◆ Extracted entries:
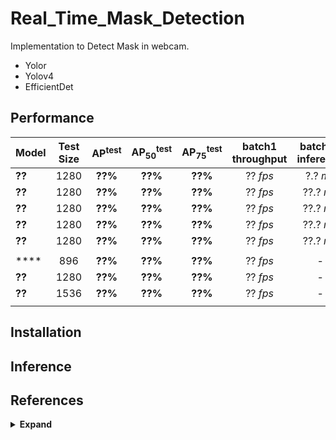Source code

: # Real_Time_Mask_Detection

Implementation to Detect Mask in webcam.

 - Yolor
 - Yolov4
 - EfficientDet

## Performance

| Model | Test Size | AP<sup>test</sup> | AP<sub>50</sub><sup>test</sup> | AP<sub>75</sub><sup>test</sup> | batch1 throughput | batch32 inference |
| :-- | :-: | :-: | :-: | :-: | :-: | :-: |
| **??** | 1280 | **??%** | **??%** | **??%** | ?? *fps* | ?.? *ms* |
| **??** | 1280 | **??%** | **??%** | **??%** | ?? *fps* | ??.? *ms* |
| **??** | 1280 | **??%** | **??%** | **??%** | ?? *fps* | ??.? *ms* |
| **??** | 1280 | **??%** | **??%** | **??%** | ?? *fps* | ??.? *ms* |
| **??** | 1280 | **??%** | **??%** | **??%** | ?? *fps* | ??.? *ms* |
|  |  |  |  |  |  |  |
| **** | 896 | **??%** | **??%** | **??%** | ?? *fps* | - |
| **??** | 1280 | **??%** | **??%** | **??%** | ?? *fps* | - |
| **??** | 1536 | **??%** | **??%** | **??%** | ?? *fps* | - |
|  |  |  |  |  |  |  |

## Installation

## Inference

## References

<details><summary> <b>Expand</b> </summary>

* [https://github.com/WongKinYiu/yolor.git](https://github.com/WongKinYiu/yolor.git)


</details>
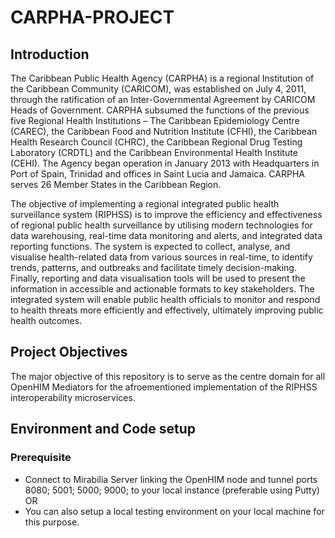 # CARPHA-PROJECT  
## Introduction  
The Caribbean Public Health Agency (CARPHA) is a regional Institution of the Caribbean Community (CARICOM), was established on July 4, 2011, through the ratification of an Inter-Governmental Agreement by CARICOM Heads of Government. CARPHA subsumed the functions of the previous five Regional Health Institutions – The Caribbean Epidemiology Centre (CAREC), the Caribbean Food and Nutrition Institute (CFHI), the Caribbean Health Research Council (CHRC), the Caribbean Regional Drug Testing Laboratory (CRDTL) and the Caribbean Environmental Health Institute (CEHI). The Agency began operation in January 2013 with Headquarters in Port of Spain, Trinidad and offices in Saint Lucia and Jamaica. CARPHA serves 26 Member States in the Caribbean Region.  

The objective of implementing a regional integrated public health surveillance system (RIPHSS) is to improve the efficiency and effectiveness of regional public health surveillance by utilising modern technologies for data warehousing, real-time data monitoring and alerts, and integrated data reporting functions. The system is expected to collect, analyse, and visualise health-related data from various sources in real-time, to identify trends, patterns, and outbreaks and facilitate timely decision-making. Finally, reporting and data visualisation tools will be used to present the information in accessible and actionable formats to key stakeholders. The integrated system will enable public health officials to monitor and respond to health threats more efficiently and effectively, ultimately improving public health outcomes.

  
## Project Objectives
The major objective of this repository is to serve as the centre domain for all OpenHIM Mediators for the afroementioned implementation of the RIPHSS interoperability microservices.

## Environment and Code setup  
### Prerequisite  
- Connect to Mirabilia Server linking the OpenHIM node and tunnel ports 8080; 5001; 5000; 9000; to your local instance (preferable using Putty)
OR
- You can also setup a local testing environment on your local machine for this purpose.
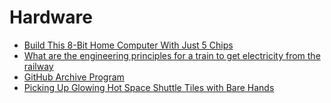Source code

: # Hardware
* [Build This 8-Bit Home Computer With Just 5 Chips](https://spectrum.ieee.org/geek-life/hands-on/build-this-8bit-home-computer-with-just-5-chips)
* [What are the engineering principles for a train to get electricity from the railway](https://engineering.stackexchange.com/questions/32376/what-are-the-engineering-principles-for-a-train-to-get-electricity-from-the-rail)
* [GitHub Archive Program](https://archiveprogram.github.com/)
* [Picking Up Glowing Hot Space Shuttle Tiles with Bare Hands](https://kottke.org/20/03/picking-up-glowing-hot-space-shuttle-tiles-with-bare-hands)
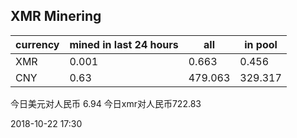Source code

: ## XMR Minering

|currency|mined in last 24 hours|all|in pool|
|---|---|---|---|
|XMR|0.001|0.663|0.456|
|CNY|0.63|479.063|329.317|

今日美元对人民币 6.94	今日xmr对人民币722.83


2018-10-22 17:30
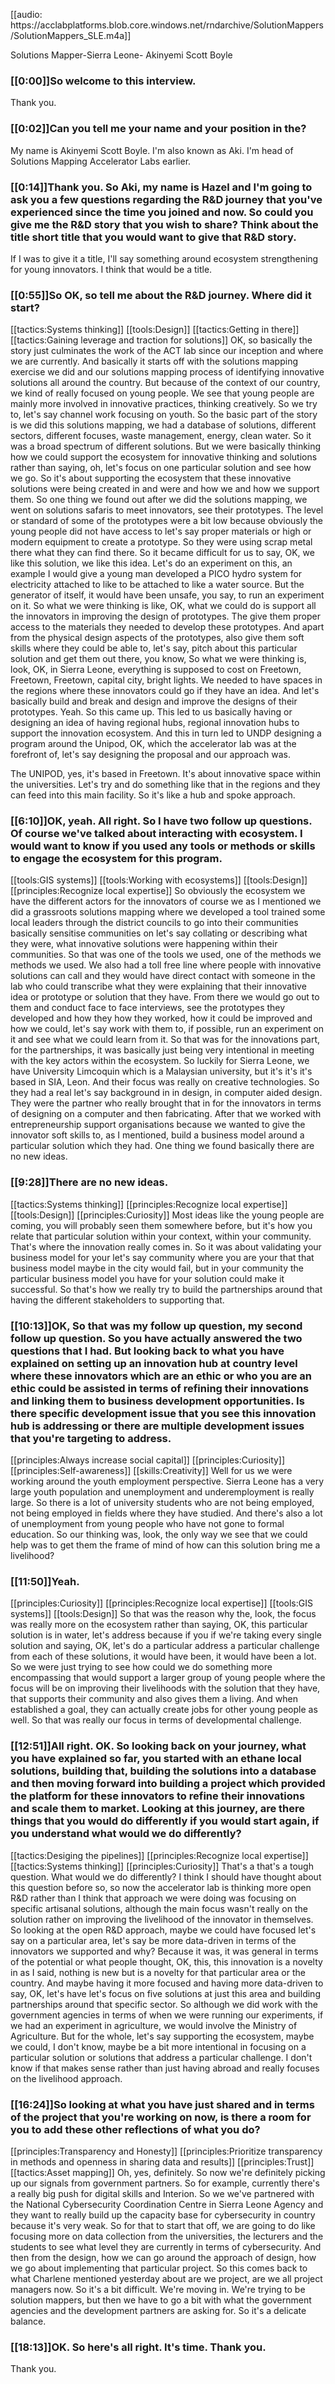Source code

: \[\[audio: https://acclabplatforms\.blob\.core\.windows\.net/rndarchive/SolutionMappers/SolutionMappers\_SLE\.m4a]]

Solutions Mapper\-Sierra Leone\- Akinyemi Scott Boyle  

### [[0:00\]\]So welcome to this interview\.

Thank you\.

### [[0:02\]\]Can you tell me your name and your position in the?

My name is Akinyemi Scott Boyle\. I'm also known as Aki\. I'm head of Solutions Mapping Accelerator Labs earlier\.

### [[0:14\]\]Thank you\. So Aki, my name is Hazel and I'm going to ask you a few questions regarding the R&D journey that you've experienced since the time you joined and now\. So could you give me the R&D story that you wish to share?  Think about the title short title that you would want to give that R&D story\.

If I was to give it a title, I'll say something around ecosystem strengthening for young innovators\. I think that would be a title\.

### [[0:55\]\]So OK, so tell me about the R&D journey\. Where did it start?

[[tactics:Systems thinking]]
[[tools:Design]]
[[tactics:Getting in there]]
[[tactics:Gaining leverage and traction for solutions]]
OK, so basically the story just culminates the work of the ACT lab since our inception and where we are currently\. And basically it starts off with the solutions mapping exercise we did and our solutions mapping process of identifying innovative solutions all around the country\. But because of the context of our country, we kind of really focused on young people\. We see that young people are mainly more involved in innovative practices, thinking creatively\. So we try to, let's say channel work focusing on youth\. So the basic part of the story is we did this solutions mapping, we had a database of solutions, different sectors, different focuses, waste management, energy, clean water\. So it was a broad spectrum of different solutions\. But we were basically thinking how we could support the ecosystem for innovative thinking and solutions rather than saying, oh, let's focus on one particular solution and see how we go\. So it's about supporting the ecosystem that these innovative solutions were being created in and were and how we and how we support them\. So one thing we found out after we did the solutions mapping, we went on solutions safaris to meet innovators, see their prototypes\. The level or standard of some of the prototypes were a bit low because obviously the young people did not have access to let's say proper materials or high or modern equipment to create a prototype\. So they were using scrap metal there what they can find there\. So it became difficult for us to say, OK, we like this solution, we like this idea\. Let's do an experiment on this, an example I would give a young man developed a PICO hydro system for electricity attached to like to be attached to like a water source\. But the generator of itself, it would have been unsafe, you say, to run an experiment on it\. So what we were thinking is like, OK, what we could do is support all the innovators in improving the design of prototypes\. The give them proper access to the materials they needed to develop these prototypes\. And apart from the physical design aspects of the prototypes, also give them soft skills where they could be able to, let's say, pitch about this particular solution and get them out there, you know, So what we were thinking is, look, OK, in Sierra Leone, everything is supposed to cost on Freetown, Freetown, Freetown, capital city, bright lights\. We needed to have spaces in the regions where these innovators could go if they have an idea\. And let's basically build and break and design and improve the designs of their prototypes\. Yeah\. So this came up\. This led to us basically having or designing an idea of having regional hubs, regional innovation hubs to support the innovation ecosystem\. And this in turn led to UNDP designing a program around the Unipod, OK, which the accelerator lab was at the forefront of, let's say designing the proposal and our approach was\.


The UNIPOD, yes, it's based in Freetown\. It's about innovative space within the universities\. Let's try and do something like that in the regions and they can feed into this main facility\. So it's like a hub and spoke approach\.

### [[6:10\]\]OK, yeah\. All right\. So I have two follow up questions\. Of course we've talked about interacting with ecosystem\. I would want to know if you used any tools or methods or skills to engage the ecosystem for this program\.

[[tools:GIS systems]]
[[tools:Working with ecosystems]]
[[tools:Design]]
[[principles:Recognize local expertise]]
So obviously the ecosystem we have the different actors for the innovators of course we as I mentioned we did a grassroots solutions mapping where we developed a tool trained some local leaders through the district councils to go into their communities basically sensitise communities on let's say collating or describing what they were, what innovative solutions were happening within their communities\. So that was one of the tools we used, one of the methods we methods we used\. We also had a toll free line where people with innovative solutions can call and they would have direct contact with someone in the lab who could transcribe what they were explaining that their innovative idea or prototype or solution that they have\. From there we would go out to them and conduct face to face interviews, see the prototypes they developed and how they how they worked, how it could be improved and how we could, let's say work with them to, if possible, run an experiment on it and see what we could learn from it\. So that was for the innovations part, for the partnerships, it was basically just being very intentional in meeting with the key actors within the ecosystem\. So luckily for Sierra Leone, we have University Limcoquin which is a Malaysian university, but it's it's it's based in SIA, Leon\. And their focus was really on creative technologies\. So they had a real let's say background in in design, in computer aided design\. They were the partner who really brought that in for the innovators in terms of designing on a computer and then fabricating\. After that we worked with entrepreneurship support organisations because we wanted to give the innovator soft skills to, as I mentioned, build a business model around a particular solution which they had\. One thing we found basically there are no new ideas\.


### [[9:28\]\]There are no new ideas\.

[[tactics:Systems thinking]]
[[principles:Recognize local expertise]]
[[tools:Design]]
[[principles:Curiosity]]
Most ideas like the young people are coming, you will probably seen them somewhere before, but it's how you relate that particular solution within your context, within your community\. That's where the innovation really comes in\. So it was about validating your business model for your let's say community where you are your that that business model maybe in the city would fail, but in your community the particular business model you have for your solution could make it successful\. So that's how we really try to build the partnerships around that having the different stakeholders to supporting that\.


### [[10:13\]\]OK, So that was my follow up question, my second follow up question\. So you have actually answered the two questions that I had\. But looking back to what you have explained on setting up an innovation hub at country level where these innovators which are an ethic or who you are an ethic could be assisted in terms of refining their innovations and linking them to business development opportunities\. Is there specific development issue that you see this innovation hub is addressing or there are multiple development issues that you're targeting to address\.

[[principles:Always increase social capital]]
[[principles:Curiosity]]
[[principles:Self-awareness]]
[[skills:Creativity]]
Well for us we were working around the youth employment perspective\. Sierra Leone has a very large youth population and unemployment and underemployment is really large\. So there is a lot of university students who are not being employed, not being employed in fields where they have studied\. And there's also a lot of unemployment from young people who have not gone to formal education\. So our thinking was, look, the only way we see that we could help was to get them the frame of mind of how can this solution bring me a livelihood?


### [[11:50\]\]Yeah\.

[[principles:Curiosity]]
[[principles:Recognize local expertise]]
[[tools:GIS systems]]
[[tools:Design]]
So that was the reason why the, look, the focus was really more on the ecosystem rather than saying, OK, this particular solution is in water, let's address because if you if we're taking every single solution and saying, OK, let's do a particular address a particular challenge from each of these solutions, it would have been, it would have been a lot\. So we were just trying to see how could we do something more encompassing that would support a larger group of young people where the focus will be on improving their livelihoods with the solution that they have, that supports their community and also gives them a living\. And when established a goal, they can actually create jobs for other young people as well\. So that was really our focus in terms of developmental challenge\.


### [[12:51\]\]All right\. OK\. So looking back on your journey, what you have explained so far, you started with an ethane local solutions, building that, building the solutions into a database and then moving forward into building a project which provided the platform for these innovators to refine their innovations and scale them to market\. Looking at this journey, are there things that you would do differently if you would start again, if you understand what would we do differently?

[[tactics:Desiging the pipelines]]
[[principles:Recognize local expertise]]
[[tactics:Systems thinking]]
[[principles:Curiosity]]
That's a that's a tough question\. What would we do differently? I think I should have thought about this question before so, so now the accelerator lab is thinking more open R&D rather than I think that approach we were doing was focusing on specific artisanal solutions, although the main focus wasn't really on the solution rather on improving the livelihood of the innovator in themselves\. So looking at the open R&D approach, maybe we could have focused let's say on a particular area, let's say be more data\-driven in terms of the innovators we supported and why? Because it was, it was general in terms of the potential or what people thought, OK, this, this innovation is a novelty in as I said, nothing is new but is a novelty for that particular area or the country\. And maybe having it more focused and having more data\-driven to say, OK, let's have let's focus on five solutions at just this area and building partnerships around that specific sector\. So although we did work with the government agencies in terms of when we were running our experiments, if we had an experiment in agriculture, we would involve the Ministry of Agriculture\. But for the whole, let's say supporting the ecosystem, maybe we could, I don't know, maybe be a bit more intentional in focusing on a particular solution or solutions that address a particular challenge\. I don't know if that makes sense rather than just having abroad and really focuses on the livelihood approach\.


### [[16:24\]\]So looking at what you have just shared and in terms of the project that you're working on now, is there a room for you to add these other reflections of what you do?

[[principles:Transparency and Honesty]]
[[principles:Prioritize transparency in methods and openness in sharing data and results]]
[[principles:Trust]]
[[tactics:Asset mapping]]
Oh, yes, definitely\. So now we're definitely picking up our signals from government partners\. So for example, currently there's a really big push for digital skills and Interion\. So we we've partnered with the National Cybersecurity Coordination Centre in Sierra Leone Agency and they want to really build up the capacity base for cybersecurity in country because it's very weak\. So for that to start that off, we are going to do like focusing more on data collection from the universities, the lecturers and the students to see what level they are currently in terms of cybersecurity\. And then from the design, how we can go around the approach of design, how we go about implementing that particular project\. So this comes back to what Charlene mentioned yesterday about are we project, are we all project managers now\. So it's a bit difficult\. We're moving in\. We're trying to be solution mappers, but then we have to go a bit with what the government agencies and the development partners are asking for\. So it's a delicate balance\.


### [[18:13\]\]OK\. So here's all right\. It's time\. Thank you\.

Thank you\.

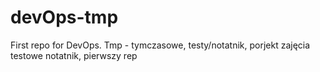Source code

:# devOps-tmp
First repo for DevOps. Tmp - tymczasowe, testy/notatnik, porjekt zajęcia
testowe notatnik, pierwszy rep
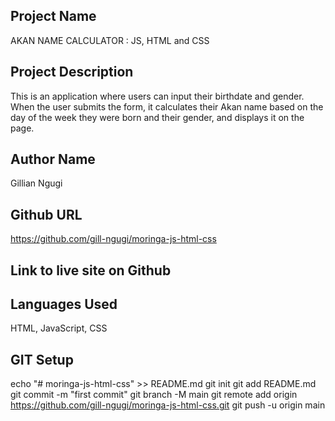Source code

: 
Project Name
----------------
AKAN NAME CALCULATOR : JS, HTML and CSS

Project Description
----------------------
This is an application where users can input their birthdate and gender. When the user submits the form, it calculates their Akan name based on the day of the week they were born and their gender, and displays it on the page.

Author Name
----------------
Gillian Ngugi

Github URL
--------------
https://github.com/gill-ngugi/moringa-js-html-css

Link to live site on Github
-----------------------------


Languages Used
-----------------
HTML, JavaScript, CSS

GIT Setup
-----------
echo "# moringa-js-html-css" >> README.md
git init
git add README.md
git commit -m "first commit"
git branch -M main
git remote add origin https://github.com/gill-ngugi/moringa-js-html-css.git
git push -u origin main

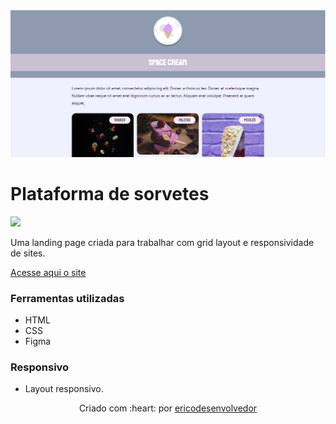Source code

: <img src=".github/preview-space-cream.jpg" alt="Preview do site space cream" />

# Plataforma de sorvetes
 
<img src="https://img.shields.io/badge/Status-Concluido-green">

Uma landing page criada para trabalhar com grid layout e responsividade de sites.

[Acesse aqui o site](https://ericodesenvolvedor.github.io/space-cream/)

### Ferramentas utilizadas

- HTML
- CSS
- Figma

### Responsivo 

- Layout responsivo.

<p align="center">Criado com :heart: por 
  <a href="https://github.com/Ericodesenvolvedor">ericodesenvolvedor</a>
</p>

◆ What you need to do:
Copy exactly the lines running from the one that contains "Uma landing page" to the end of the material, both ends included.

◆ Your solution:
Uma landing page criada para trabalhar com grid layout e responsividade de sites.

[Acesse aqui o site](https://ericodesenvolvedor.github.io/space-cream/)

### Ferramentas utilizadas

- HTML
- CSS
- Figma

### Responsivo 

- Layout responsivo.

<p align="center">Criado com :heart: por 
  <a href="https://github.com/Ericodesenvolvedor">ericodesenvolvedor</a>
</p>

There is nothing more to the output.